BTW, lvqcl- I've been using 3.99.4. Why do you ask? Were there ABR-related changes in 3.99 which didn't show up on the changelog?
The changes in CBR/ABR modes
are mentioned in the ChangeLog and history.html files:
LAME 3.99 beta 0 not officially released
All encoding modes use the PSY model from new VBR code, addresses Bugtracker item [ 3187397 ] Strange compression behavior
btw, 3.99.5 was released several days ago.
jensend, as the Lame defaults have music in mind and probably are not excessively tuned for very low bitrate mono sources, why don't you just use a resampling frequency and lowpass according to your likings?

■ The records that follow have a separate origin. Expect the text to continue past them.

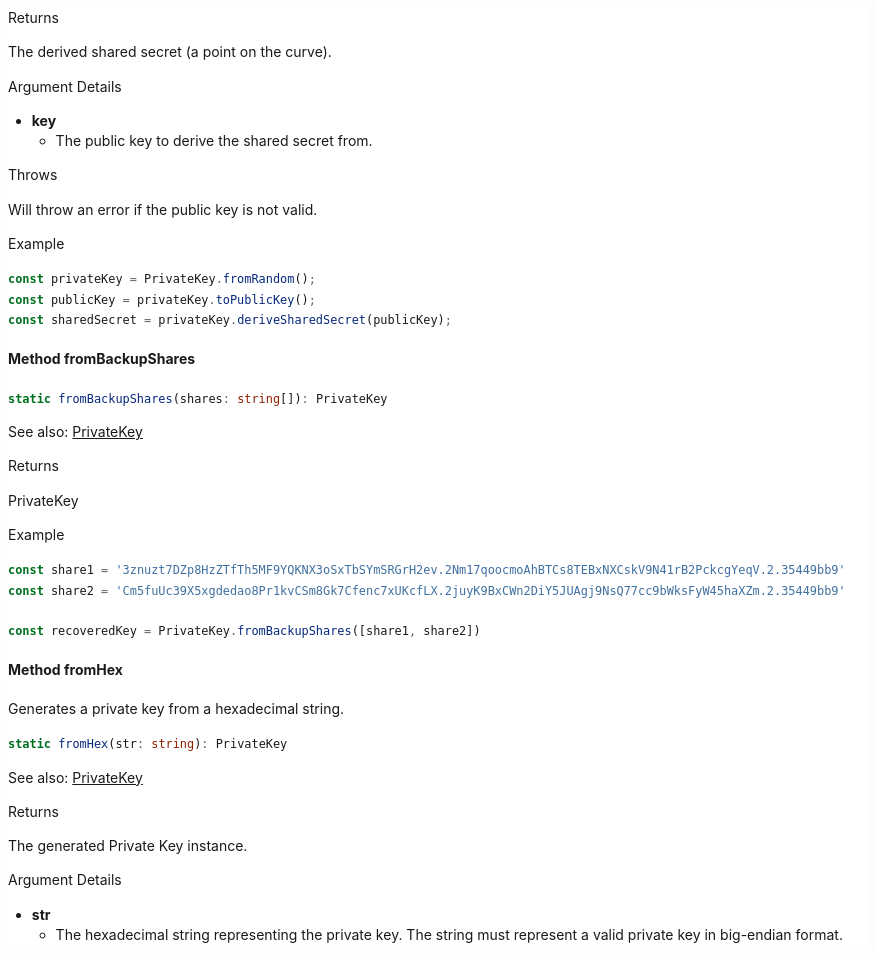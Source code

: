 Returns

The derived shared secret (a point on the curve).

Argument Details

+ **key**
  + The public key to derive the shared secret from.

Throws

Will throw an error if the public key is not valid.

Example

```ts
const privateKey = PrivateKey.fromRandom();
const publicKey = privateKey.toPublicKey();
const sharedSecret = privateKey.deriveSharedSecret(publicKey);
```

#### Method fromBackupShares

```ts
static fromBackupShares(shares: string[]): PrivateKey 
```
See also: [PrivateKey](./primitives.md#class-privatekey)

Returns

PrivateKey

Example

```ts
const share1 = '3znuzt7DZp8HzZTfTh5MF9YQKNX3oSxTbSYmSRGrH2ev.2Nm17qoocmoAhBTCs8TEBxNXCskV9N41rB2PckcgYeqV.2.35449bb9'
const share2 = 'Cm5fuUc39X5xgdedao8Pr1kvCSm8Gk7Cfenc7xUKcfLX.2juyK9BxCWn2DiY5JUAgj9NsQ77cc9bWksFyW45haXZm.2.35449bb9'

const recoveredKey = PrivateKey.fromBackupShares([share1, share2])
```

#### Method fromHex

Generates a private key from a hexadecimal string.

```ts
static fromHex(str: string): PrivateKey 
```
See also: [PrivateKey](./primitives.md#class-privatekey)

Returns

The generated Private Key instance.

Argument Details

+ **str**
  + The hexadecimal string representing the private key. The string must represent a valid private key in big-endian format.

Obviously you know what you're doing and have reasonable settings in mind, and you want to use Lame for specific purposes. Do you expect miracles from the Lame defaults?
As for the quality: when I proposed -V5/--abr 35 --resample 11.025 --lowpass 4.5 I did a test with some speech from my smartphone, and to me the quality was very decent. If your speech source is of very good quality it's better of course to use a higher sampling frequency and lowpass (and abr setting), but as for the quality I think Lame is a good choice. I guess you tried. What was your findings?
One of the advantages of Lame is that you can choose parameters like sampling frequency and lowpass according to your specific needs. You can't expect that from other encoders.